RECORDED INFORMATION below:
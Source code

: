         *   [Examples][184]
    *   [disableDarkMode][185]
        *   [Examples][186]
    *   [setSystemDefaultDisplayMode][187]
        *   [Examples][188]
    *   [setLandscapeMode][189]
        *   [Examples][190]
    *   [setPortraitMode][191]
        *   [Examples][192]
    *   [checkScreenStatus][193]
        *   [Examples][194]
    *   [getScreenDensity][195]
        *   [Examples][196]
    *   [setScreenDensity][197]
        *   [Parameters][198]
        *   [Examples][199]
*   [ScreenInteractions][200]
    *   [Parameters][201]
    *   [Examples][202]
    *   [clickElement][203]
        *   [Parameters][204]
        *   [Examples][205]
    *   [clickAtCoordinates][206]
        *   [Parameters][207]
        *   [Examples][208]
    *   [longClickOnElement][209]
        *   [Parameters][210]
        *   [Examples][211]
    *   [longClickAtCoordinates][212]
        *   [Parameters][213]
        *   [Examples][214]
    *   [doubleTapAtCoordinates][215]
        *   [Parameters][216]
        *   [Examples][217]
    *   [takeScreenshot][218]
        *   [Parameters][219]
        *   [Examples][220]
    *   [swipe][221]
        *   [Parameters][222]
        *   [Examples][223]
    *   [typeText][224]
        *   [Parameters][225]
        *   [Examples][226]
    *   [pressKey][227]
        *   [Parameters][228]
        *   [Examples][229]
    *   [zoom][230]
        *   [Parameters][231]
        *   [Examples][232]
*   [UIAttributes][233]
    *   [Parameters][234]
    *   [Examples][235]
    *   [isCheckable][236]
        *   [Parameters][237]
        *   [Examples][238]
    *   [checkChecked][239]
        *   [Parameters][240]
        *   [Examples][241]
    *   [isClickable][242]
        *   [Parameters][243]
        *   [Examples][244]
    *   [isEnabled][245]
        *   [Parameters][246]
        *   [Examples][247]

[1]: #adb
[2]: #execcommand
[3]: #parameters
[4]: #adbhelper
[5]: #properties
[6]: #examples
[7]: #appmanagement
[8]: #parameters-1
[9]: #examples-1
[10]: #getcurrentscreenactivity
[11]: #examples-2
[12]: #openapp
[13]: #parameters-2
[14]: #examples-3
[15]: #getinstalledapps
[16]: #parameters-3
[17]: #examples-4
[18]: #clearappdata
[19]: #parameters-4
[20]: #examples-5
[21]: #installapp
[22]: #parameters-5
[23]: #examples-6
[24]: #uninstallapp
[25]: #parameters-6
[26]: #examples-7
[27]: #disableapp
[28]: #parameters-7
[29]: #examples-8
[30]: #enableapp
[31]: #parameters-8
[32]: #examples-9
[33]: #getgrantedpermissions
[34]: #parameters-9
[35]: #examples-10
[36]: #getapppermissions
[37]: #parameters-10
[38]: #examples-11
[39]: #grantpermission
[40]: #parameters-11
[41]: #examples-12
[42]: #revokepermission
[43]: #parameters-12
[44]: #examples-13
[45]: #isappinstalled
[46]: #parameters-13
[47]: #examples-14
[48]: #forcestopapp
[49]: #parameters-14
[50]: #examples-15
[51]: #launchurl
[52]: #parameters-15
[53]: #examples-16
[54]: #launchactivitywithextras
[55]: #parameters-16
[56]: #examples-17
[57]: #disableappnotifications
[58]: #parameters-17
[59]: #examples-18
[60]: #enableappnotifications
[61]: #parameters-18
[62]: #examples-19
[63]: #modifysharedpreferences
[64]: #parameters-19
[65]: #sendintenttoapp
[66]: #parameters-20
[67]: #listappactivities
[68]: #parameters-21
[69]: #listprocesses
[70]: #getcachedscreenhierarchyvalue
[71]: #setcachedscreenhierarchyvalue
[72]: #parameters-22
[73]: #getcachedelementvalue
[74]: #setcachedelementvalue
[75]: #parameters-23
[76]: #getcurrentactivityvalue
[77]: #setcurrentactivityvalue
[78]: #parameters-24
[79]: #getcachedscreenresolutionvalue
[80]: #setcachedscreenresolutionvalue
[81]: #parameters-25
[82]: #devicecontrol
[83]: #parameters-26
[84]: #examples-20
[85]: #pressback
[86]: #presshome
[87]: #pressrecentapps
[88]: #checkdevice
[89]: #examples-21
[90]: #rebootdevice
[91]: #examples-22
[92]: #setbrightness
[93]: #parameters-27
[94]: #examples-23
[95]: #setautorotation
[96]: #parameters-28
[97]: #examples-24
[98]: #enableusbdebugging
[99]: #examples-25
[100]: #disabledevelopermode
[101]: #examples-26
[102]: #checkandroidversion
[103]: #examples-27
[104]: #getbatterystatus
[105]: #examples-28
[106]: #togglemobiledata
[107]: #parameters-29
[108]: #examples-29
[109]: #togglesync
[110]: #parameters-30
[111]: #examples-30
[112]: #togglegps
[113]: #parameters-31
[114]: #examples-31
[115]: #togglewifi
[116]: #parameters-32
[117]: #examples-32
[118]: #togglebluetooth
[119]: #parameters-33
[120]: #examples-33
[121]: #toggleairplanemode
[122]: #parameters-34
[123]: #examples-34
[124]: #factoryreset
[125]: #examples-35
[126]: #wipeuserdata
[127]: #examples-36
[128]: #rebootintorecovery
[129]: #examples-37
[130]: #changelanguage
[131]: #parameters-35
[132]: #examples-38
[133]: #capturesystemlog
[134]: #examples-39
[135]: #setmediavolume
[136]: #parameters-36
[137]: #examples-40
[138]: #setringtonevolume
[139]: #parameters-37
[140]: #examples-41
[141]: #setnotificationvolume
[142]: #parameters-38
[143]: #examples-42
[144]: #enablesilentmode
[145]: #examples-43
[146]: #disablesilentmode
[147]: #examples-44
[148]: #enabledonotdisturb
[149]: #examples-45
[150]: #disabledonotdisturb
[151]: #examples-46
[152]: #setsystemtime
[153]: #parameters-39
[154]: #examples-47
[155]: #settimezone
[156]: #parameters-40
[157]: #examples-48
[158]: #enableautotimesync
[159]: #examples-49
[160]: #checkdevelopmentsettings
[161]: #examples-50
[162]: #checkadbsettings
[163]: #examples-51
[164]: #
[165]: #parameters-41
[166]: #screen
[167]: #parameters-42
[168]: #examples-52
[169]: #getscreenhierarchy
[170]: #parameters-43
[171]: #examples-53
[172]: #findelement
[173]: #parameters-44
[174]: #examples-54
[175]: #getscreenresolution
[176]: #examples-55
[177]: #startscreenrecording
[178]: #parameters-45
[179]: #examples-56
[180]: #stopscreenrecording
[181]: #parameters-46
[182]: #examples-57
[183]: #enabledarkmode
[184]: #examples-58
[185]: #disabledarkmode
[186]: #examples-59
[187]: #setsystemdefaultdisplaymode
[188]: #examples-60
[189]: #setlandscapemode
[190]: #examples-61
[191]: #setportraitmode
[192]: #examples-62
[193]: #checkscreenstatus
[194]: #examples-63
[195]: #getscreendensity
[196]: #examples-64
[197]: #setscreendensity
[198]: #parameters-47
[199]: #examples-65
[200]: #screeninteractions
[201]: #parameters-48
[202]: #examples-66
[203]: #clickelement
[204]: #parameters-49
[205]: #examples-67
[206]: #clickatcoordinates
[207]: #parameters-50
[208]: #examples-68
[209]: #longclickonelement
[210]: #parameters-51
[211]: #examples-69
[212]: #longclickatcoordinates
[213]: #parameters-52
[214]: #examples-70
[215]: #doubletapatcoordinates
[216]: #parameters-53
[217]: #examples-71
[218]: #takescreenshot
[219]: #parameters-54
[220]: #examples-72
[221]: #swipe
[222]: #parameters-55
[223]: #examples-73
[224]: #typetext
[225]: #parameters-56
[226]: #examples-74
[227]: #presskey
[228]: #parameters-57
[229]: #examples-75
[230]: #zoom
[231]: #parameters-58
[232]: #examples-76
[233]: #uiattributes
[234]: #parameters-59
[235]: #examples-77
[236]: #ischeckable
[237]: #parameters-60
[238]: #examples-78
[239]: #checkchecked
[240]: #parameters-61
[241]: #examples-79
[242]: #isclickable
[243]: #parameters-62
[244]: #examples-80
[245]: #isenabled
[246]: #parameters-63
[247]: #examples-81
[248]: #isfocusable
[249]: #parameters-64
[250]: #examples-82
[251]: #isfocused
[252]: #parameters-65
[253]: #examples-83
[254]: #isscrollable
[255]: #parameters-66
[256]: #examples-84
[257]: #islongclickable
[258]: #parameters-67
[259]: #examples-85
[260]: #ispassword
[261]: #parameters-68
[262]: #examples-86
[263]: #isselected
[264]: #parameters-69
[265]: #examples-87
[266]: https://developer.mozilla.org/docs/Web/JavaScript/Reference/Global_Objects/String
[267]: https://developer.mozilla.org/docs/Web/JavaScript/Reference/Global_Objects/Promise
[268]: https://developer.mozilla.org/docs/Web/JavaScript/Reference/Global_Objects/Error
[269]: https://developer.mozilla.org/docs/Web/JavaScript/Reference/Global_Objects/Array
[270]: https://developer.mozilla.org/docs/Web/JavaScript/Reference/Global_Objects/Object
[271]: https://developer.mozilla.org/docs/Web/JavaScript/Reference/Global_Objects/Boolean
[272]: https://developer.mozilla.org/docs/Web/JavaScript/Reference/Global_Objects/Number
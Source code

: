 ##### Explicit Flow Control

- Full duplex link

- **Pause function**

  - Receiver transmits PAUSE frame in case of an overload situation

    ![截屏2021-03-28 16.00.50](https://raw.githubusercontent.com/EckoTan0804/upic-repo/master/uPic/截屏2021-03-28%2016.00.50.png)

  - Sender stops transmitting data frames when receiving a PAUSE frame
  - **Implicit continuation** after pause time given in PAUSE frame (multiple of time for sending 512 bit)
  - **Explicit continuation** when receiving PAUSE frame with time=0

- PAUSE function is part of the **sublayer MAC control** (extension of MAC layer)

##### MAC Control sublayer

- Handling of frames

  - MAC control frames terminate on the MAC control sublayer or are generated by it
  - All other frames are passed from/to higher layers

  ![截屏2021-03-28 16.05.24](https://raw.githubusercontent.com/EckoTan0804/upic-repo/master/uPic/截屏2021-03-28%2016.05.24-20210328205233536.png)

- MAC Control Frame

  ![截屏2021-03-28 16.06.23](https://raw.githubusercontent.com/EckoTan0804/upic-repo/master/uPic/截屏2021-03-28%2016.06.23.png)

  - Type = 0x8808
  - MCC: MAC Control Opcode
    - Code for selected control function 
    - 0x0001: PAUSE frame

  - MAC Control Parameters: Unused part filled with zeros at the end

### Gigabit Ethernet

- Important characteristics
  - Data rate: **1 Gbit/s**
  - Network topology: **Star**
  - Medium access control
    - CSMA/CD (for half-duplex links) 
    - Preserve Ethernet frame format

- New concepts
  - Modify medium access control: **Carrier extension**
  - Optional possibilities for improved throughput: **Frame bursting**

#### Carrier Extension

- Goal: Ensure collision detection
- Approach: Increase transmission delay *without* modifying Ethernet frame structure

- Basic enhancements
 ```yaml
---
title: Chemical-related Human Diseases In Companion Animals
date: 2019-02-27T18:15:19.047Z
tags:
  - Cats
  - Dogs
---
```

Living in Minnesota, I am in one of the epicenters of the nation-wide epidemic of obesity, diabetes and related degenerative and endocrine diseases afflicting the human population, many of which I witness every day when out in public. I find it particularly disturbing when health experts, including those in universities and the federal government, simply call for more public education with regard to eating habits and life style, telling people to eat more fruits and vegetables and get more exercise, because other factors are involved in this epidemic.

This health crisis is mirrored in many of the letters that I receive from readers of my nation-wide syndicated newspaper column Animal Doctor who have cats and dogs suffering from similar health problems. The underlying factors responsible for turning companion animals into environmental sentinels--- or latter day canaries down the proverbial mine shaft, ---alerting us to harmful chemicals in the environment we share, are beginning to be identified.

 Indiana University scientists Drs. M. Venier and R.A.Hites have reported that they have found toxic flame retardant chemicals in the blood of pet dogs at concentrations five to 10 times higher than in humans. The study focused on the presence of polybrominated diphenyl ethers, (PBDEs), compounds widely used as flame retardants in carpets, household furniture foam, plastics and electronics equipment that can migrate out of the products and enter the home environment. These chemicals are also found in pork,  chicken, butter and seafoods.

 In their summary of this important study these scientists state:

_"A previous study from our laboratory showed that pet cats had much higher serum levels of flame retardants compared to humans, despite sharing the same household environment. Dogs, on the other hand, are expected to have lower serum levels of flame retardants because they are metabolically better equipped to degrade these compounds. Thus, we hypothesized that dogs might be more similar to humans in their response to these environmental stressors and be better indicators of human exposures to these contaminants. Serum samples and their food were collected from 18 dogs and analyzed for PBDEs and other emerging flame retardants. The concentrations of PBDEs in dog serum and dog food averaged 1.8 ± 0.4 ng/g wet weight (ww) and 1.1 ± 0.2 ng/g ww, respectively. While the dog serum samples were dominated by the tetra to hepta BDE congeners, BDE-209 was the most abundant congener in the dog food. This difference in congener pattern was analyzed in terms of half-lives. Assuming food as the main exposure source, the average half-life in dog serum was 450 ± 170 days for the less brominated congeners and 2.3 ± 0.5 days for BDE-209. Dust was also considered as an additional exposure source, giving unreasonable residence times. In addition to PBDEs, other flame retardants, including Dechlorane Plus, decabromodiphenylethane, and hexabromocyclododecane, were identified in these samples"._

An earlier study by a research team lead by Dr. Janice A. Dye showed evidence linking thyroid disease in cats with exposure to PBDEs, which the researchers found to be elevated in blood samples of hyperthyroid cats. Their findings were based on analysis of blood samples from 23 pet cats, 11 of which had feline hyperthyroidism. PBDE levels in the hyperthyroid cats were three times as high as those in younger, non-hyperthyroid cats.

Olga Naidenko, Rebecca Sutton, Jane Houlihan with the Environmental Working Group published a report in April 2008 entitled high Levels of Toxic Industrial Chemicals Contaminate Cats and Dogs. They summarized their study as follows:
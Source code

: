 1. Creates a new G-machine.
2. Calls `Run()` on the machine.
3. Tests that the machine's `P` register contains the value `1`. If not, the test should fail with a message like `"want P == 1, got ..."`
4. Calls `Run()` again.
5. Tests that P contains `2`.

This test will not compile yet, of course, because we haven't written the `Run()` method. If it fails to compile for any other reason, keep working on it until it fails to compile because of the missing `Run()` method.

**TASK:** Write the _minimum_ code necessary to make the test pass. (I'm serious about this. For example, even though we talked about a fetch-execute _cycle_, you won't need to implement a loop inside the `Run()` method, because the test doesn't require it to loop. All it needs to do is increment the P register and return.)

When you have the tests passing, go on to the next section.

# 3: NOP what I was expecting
End of RECORDED INFORMATION.
→ **THE PROBLEM**
Will you return exactly the lines above from the one with "[144]: #enablesilentmode" down to the one with "[156]: #parameters-40", counting both as part of the range?

→ **WORKED SOLUTION**
[144]: #enablesilentmode
[145]: #examples-43
[146]: #disablesilentmode
[147]: #examples-44
[148]: #enabledonotdisturb
[149]: #examples-45
[150]: #disabledonotdisturb
[151]: #examples-46
[152]: #setsystemtime
[153]: #parameters-39
[154]: #examples-47
[155]: #settimezone
[156]: #parameters-40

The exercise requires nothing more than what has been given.